The most important link between your cannonball and the fish is your downrigger release. Releases come in a variety of styles. Many anglers prefer the pinch-pad type release like those manufactured by Offshore Tackle, Invader, Cannon and others. Mechanical releases, like those made by Big Jon and Roemer, are popular to. The purpose of a downrigger release is to hold the line firmly until a fish strikes your lure and create enough resistance to hook the fish. Sharp hooks go a long way towards accomplishing this goal.

Releases that are adjustable give anglers more options. "I like Cannon's Uni-Release," said veteran Great Lakes skipper Mike Cnudde. "They're a pinch-pad type release, but you can adjust the tension on the pads by turning an adjustment dial. When the fish go deep, you can crank the release down tighter and get better hook-ups." Mechanical releases also feature tension screws that allow anglers to adjust the release tension depending on the depth and conditions.
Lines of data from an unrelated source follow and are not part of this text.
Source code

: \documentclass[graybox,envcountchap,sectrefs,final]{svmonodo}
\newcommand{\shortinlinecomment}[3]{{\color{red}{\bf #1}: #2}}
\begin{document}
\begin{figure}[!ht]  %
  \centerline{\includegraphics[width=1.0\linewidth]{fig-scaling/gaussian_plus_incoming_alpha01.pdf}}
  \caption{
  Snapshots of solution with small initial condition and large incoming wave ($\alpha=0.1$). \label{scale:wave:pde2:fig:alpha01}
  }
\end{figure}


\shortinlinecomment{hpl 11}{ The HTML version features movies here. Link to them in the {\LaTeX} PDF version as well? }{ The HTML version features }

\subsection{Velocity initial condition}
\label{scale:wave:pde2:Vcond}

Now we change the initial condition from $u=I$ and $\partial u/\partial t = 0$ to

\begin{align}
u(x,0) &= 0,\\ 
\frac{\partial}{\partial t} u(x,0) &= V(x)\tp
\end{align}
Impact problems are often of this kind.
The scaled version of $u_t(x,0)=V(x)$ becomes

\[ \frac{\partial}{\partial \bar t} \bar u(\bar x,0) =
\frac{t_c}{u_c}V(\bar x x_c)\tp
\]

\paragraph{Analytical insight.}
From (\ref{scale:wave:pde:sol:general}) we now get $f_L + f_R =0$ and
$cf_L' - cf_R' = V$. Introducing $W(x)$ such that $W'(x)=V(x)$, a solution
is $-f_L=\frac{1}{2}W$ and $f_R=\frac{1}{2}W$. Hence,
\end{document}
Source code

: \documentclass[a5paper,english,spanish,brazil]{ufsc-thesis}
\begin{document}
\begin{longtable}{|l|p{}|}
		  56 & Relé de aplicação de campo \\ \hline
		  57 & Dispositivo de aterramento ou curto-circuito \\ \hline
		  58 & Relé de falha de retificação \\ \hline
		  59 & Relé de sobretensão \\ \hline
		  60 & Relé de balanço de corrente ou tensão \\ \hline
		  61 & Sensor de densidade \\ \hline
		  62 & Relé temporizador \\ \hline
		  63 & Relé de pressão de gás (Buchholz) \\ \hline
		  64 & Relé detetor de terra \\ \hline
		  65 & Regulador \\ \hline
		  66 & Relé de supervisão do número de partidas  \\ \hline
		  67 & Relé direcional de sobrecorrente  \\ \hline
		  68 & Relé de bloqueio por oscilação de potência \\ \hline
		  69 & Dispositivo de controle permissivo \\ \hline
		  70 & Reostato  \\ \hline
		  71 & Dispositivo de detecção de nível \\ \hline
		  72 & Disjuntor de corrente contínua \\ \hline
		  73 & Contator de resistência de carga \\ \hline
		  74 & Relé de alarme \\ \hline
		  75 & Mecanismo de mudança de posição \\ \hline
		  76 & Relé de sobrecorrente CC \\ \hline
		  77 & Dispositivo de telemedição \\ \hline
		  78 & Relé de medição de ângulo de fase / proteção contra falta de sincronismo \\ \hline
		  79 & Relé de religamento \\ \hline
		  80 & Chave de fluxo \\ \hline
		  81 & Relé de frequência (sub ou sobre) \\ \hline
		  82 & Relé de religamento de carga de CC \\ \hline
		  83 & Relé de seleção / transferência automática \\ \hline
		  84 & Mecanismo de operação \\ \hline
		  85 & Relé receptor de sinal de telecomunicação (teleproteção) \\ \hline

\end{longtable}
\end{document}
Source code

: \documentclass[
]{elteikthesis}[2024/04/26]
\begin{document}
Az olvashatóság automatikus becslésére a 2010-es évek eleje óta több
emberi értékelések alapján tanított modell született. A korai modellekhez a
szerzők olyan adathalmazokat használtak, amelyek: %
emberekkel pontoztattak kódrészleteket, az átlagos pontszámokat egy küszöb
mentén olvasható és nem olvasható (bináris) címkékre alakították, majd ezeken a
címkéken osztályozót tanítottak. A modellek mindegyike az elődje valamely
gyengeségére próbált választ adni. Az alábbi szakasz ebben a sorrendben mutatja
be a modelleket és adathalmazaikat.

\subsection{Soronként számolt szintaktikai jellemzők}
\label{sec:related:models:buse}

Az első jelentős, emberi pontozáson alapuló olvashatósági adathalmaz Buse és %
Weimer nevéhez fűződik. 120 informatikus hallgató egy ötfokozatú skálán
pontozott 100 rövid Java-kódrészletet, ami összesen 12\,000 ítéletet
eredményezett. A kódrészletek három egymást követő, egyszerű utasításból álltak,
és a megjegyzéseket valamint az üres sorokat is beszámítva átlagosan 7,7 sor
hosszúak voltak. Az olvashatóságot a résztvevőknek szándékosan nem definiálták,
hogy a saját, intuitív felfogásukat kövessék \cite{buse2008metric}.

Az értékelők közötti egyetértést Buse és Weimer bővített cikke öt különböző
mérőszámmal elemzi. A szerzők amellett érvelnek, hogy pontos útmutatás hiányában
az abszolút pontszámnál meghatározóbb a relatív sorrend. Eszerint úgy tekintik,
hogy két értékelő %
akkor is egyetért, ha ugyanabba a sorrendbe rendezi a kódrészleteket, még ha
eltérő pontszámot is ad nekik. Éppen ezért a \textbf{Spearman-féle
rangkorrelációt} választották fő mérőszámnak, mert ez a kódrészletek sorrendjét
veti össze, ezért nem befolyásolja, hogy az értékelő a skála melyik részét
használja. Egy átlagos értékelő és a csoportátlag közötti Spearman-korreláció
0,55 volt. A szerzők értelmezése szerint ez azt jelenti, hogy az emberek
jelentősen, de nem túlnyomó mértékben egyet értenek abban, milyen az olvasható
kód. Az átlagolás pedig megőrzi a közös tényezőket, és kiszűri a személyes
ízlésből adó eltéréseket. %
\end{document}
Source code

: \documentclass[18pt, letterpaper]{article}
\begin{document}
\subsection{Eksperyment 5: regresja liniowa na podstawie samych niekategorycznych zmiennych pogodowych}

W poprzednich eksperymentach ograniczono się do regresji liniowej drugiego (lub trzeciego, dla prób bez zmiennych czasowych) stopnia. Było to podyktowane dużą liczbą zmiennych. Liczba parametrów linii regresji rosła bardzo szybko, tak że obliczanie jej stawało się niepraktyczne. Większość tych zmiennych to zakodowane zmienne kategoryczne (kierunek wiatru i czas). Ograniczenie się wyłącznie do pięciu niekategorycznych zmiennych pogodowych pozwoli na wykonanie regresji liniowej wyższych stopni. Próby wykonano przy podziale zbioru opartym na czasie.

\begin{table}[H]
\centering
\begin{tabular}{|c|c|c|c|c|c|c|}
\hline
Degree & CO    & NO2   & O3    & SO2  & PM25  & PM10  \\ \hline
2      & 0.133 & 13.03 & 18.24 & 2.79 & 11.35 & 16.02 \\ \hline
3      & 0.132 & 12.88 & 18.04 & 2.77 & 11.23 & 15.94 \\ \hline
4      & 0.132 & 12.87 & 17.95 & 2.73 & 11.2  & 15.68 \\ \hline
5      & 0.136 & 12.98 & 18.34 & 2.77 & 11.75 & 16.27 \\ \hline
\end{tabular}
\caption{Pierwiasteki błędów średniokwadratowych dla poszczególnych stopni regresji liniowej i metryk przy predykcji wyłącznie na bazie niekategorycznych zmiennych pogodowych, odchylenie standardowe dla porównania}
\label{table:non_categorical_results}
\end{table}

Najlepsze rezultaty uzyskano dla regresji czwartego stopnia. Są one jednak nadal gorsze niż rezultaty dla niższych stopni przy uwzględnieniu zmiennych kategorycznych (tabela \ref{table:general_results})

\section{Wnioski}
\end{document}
Manufactures won't like to hear this, but one of the best and most consistent downriggers releases ever made is a number 18 rubber band. Rubber bands are inexpensive, consistent and produce positive hook-ups. Rubber band stretch when a fish grabs the lure instead of just "popping free" like when a conventional downrigger release is used. Hook-ups are sure and solid. The rubber band can be half-hitched on your line and then attached to a device made to hold rubber bands, like Big Jon's Band Buster, or you can slide it on to a large, open snap. Another option that I use is to lay the rubber band parallel to your line, wrap the rubber band around your line three or four times and then grab the loops at both ends of the rubber band and slide them onto the snap, which acts as your release. This effectively doubles the strength of your rubber band and produces sure hook-ups even when fish are deep.

The early downrigger designs were nothing more than a coffee can filled with cement with ten-foot increments marked along the string that the weight was lowered on. Releases were usually clothespins or something similar. The archaic downriggers were crude to say the least, but the devises planted a seed that evolved into what we know today as precision controlled-depth fishing.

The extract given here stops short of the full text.